Improved SQL Alias Support

SQL
5 min read

Dolt is a MySQL-compatible database with Git's distributed versioning features. It's the first relational database that versions your data changes AND your schema changes. Dolt allows you to branch and merge, push and pull, fork and clone, diff and audit history for your relational data, just like Git allows you to do with files.

In today's blog post, we're looking at some of the work we've done recently to improve SQL alias support to better match MySQL's behavior.

What are Aliases?

Aliases are a key feature of SQL. They allow you to make your queries more expressive and readable and they enable you to write certain types of queries that you just couldn't do without aliases.

Alias

Much like the J. J. Abrams TV series, Alias, where Jennifer Garner played a quirky spy who assumed alternate identities, SQL aliases allow you to assign alternate identities to the tables and expressions in your SQL queries. Unlike the TV show however, we make no promises that these aliases will help you foil nefarious plans of international criminal organizations.

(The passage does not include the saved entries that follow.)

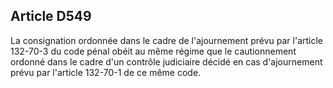 Article D549
----
La consignation ordonnée dans le cadre de l'ajournement prévu par l'article
132-70-3 du code pénal obéit au même régime que le cautionnement ordonné dans le
cadre d'un contrôle judiciaire décidé en cas d'ajournement prévu par l'article
132-70-1 de ce même code.
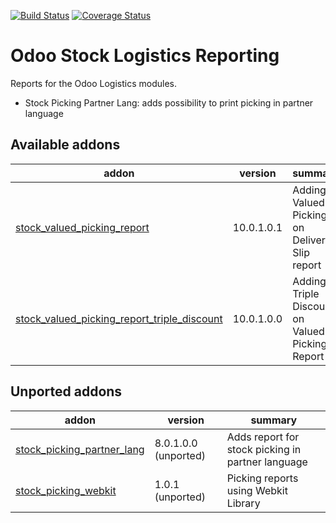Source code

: [![Build Status](https://travis-ci.org/OCA/stock-logistics-reporting.svg?branch=10.0)](https://travis-ci.org/OCA/stock-logistics-reporting)
[![Coverage Status](https://coveralls.io/repos/OCA/stock-logistics-reporting/badge.png?branch=10.0)](https://coveralls.io/r/OCA/stock-logistics-reporting?branch=10.0)

Odoo Stock Logistics Reporting
==============================

Reports for the Odoo Logistics modules.

 - Stock Picking Partner Lang: adds possibility to print picking in partner language

[//]: # (addons)

Available addons
----------------
addon | version | summary
--- | --- | ---
[stock_valued_picking_report](stock_valued_picking_report/) | 10.0.1.0.1 | Adding Valued Picking on Delivery Slip report
[stock_valued_picking_report_triple_discount](stock_valued_picking_report_triple_discount/) | 10.0.1.0.0 | Adding Triple Discount on Valued Picking Report


Unported addons
---------------
addon | version | summary
--- | --- | ---
[stock_picking_partner_lang](stock_picking_partner_lang/) | 8.0.1.0.0 (unported) | Adds report for stock picking in partner language
[stock_picking_webkit](stock_picking_webkit/) | 1.0.1 (unported) | Picking reports using Webkit Library

[//]: # (end addons)

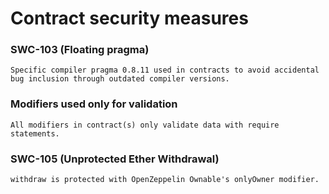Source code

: # Contract security measures<br />
### SWC-103 (Floating pragma)
    Specific compiler pragma 0.8.11 used in contracts to avoid accidental bug inclusion through outdated compiler versions.

### Modifiers used only for validation
    All modifiers in contract(s) only validate data with require statements.

### SWC-105 (Unprotected Ether Withdrawal)
    withdraw is protected with OpenZeppelin Ownable's onlyOwner modifier.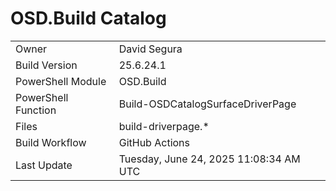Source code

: ﻿# OSD.Build Catalog

| | |
|-|-|
| Owner | David Segura |
| Build Version | 25.6.24.1 |
| PowerShell Module | OSD.Build |
| PowerShell Function | Build-OSDCatalogSurfaceDriverPage |
| Files | build-driverpage.* |
| Build Workflow | GitHub Actions |
| Last Update | Tuesday, June 24, 2025 11:08:34 AM UTC |
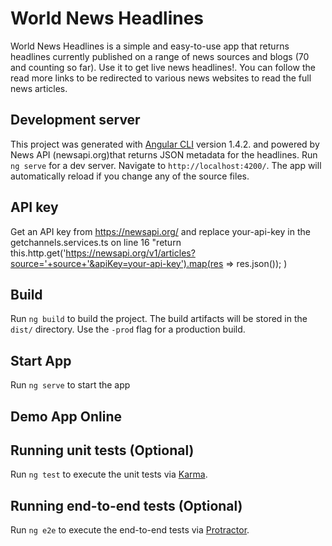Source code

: # World News Headlines


World News Headlines is a simple and easy-to-use app that returns headlines currently published on a range of news sources and blogs (70 and counting so far). Use it to get live news headlines!. You can follow the read more links to be redirected to various news websites to read the full news articles.


## Development server

This project was generated with [Angular CLI](https://github.com/angular/angular-cli) version 1.4.2. and powered by News API (newsapi.org)that returns JSON metadata for the headlines. Run `ng serve` for a dev server. Navigate to `http://localhost:4200/`. The app will automatically reload if you change any of the source files. 

## API key
Get an API key from https://newsapi.org/ and replace your-api-key in the getchannels.services.ts on line 16 "return this.http.get('https://newsapi.org/v1/articles?source='+source+'&apiKey=your-api-key').map(res => res.json());
 )

## Build

Run `ng build` to build the project. The build artifacts will be stored in the `dist/` directory. Use the `-prod` flag for a production build.

## Start App
Run `ng serve` to start the app

## Demo App Online


## Running unit tests (Optional)

Run `ng test` to execute the unit tests via [Karma](https://karma-runner.github.io).

## Running end-to-end tests (Optional)

Run `ng e2e` to execute the end-to-end tests via [Protractor](http://www.protractortest.org/).


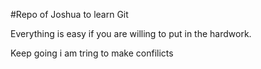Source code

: #Repo of Joshua to learn Git

Everything is easy if you are willing to put in the hardwork.

Keep going i am tring to make confilicts

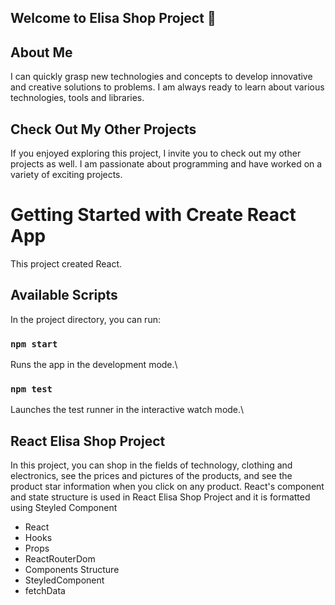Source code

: ## Welcome to Elisa Shop Project  👋

## About Me
I can quickly grasp new technologies and concepts to develop innovative and creative solutions to problems. I am always ready to learn about various technologies, tools and libraries.

## Check Out My Other Projects 
If you enjoyed exploring this project, I invite you to check out my other projects as well. I am passionate about programming and have worked on a variety of exciting projects.

# Getting Started with Create React App
This project created React.

## Available Scripts
In the project directory, you can run:
### `npm start`
Runs the app in the development mode.\

### `npm test`
Launches the test runner in the interactive watch mode.\

## React Elisa Shop Project 
In this project, you can shop in the fields of technology, clothing and electronics, see the prices and pictures of the products, and see the product star information when you click on any product. React's component and state structure is used in React  Elisa Shop Project and it is formatted using Steyled Component 

 - React <br>
 - Hooks <br>
 - Props <br>
 - ReactRouterDom <br>
 - Components Structure <br>
 - SteyledComponent
 - fetchData 
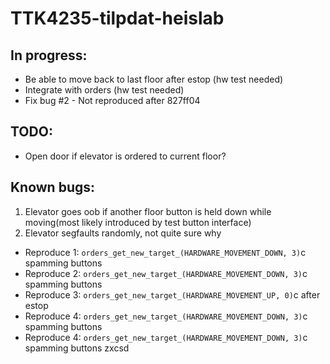 # TTK4235-tilpdat-heislab



## In progress:
- Be able to move back to last floor after estop (hw test needed)
- Integrate with orders (hw test needed)
- Fix bug #2 - Not reproduced after 827ff04


## TODO:
- Open door if elevator is ordered to current floor?


## Known bugs:
1. Elevator goes oob if another floor button is held down while moving(most likely introduced by test button interface)
2. Elevator segfaults randomly, not quite sure why
  - Reproduce 1: `orders_get_new_target_(HARDWARE_MOVEMENT_DOWN, 3)`c spamming buttons
  - Reproduce 2: `orders_get_new_target_(HARDWARE_MOVEMENT_DOWN, 3)`c spamming buttons
  - Reproduce 3: `orders_get_new_target_(HARDWARE_MOVEMENT_UP, 0)`c after estop
  - Reproduce 4: `orders_get_new_target_(HARDWARE_MOVEMENT_DOWN, 3)`c spamming buttons
  - Reproduce 4: `orders_get_new_target_(HARDWARE_MOVEMENT_DOWN, 3)`c spamming buttons zxcsd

There are two types of aliases in SQL: "expression" (or "column") aliases, and "table" aliases:

  • Table aliases allow you to give a table an alternate name and require that you always reference that instance of the table using that alternate name in your query. This is often handy for making your queries more readable and is required when you need to join a table with itself.
  • Expression aliases allow you to give a name to any projected expression so that you can easily reference that same expression and also so that you can control its name in the projected schema.

Alias support is tricky because aliases can be used in just about any part of a query and because the rules they follow are nuanced and sometimes rather opaque and surprising. Additionally, as with just about any major SQL feature, each database vendor tends to go slightly off script from the SQL standard in order to support other features custom to their product.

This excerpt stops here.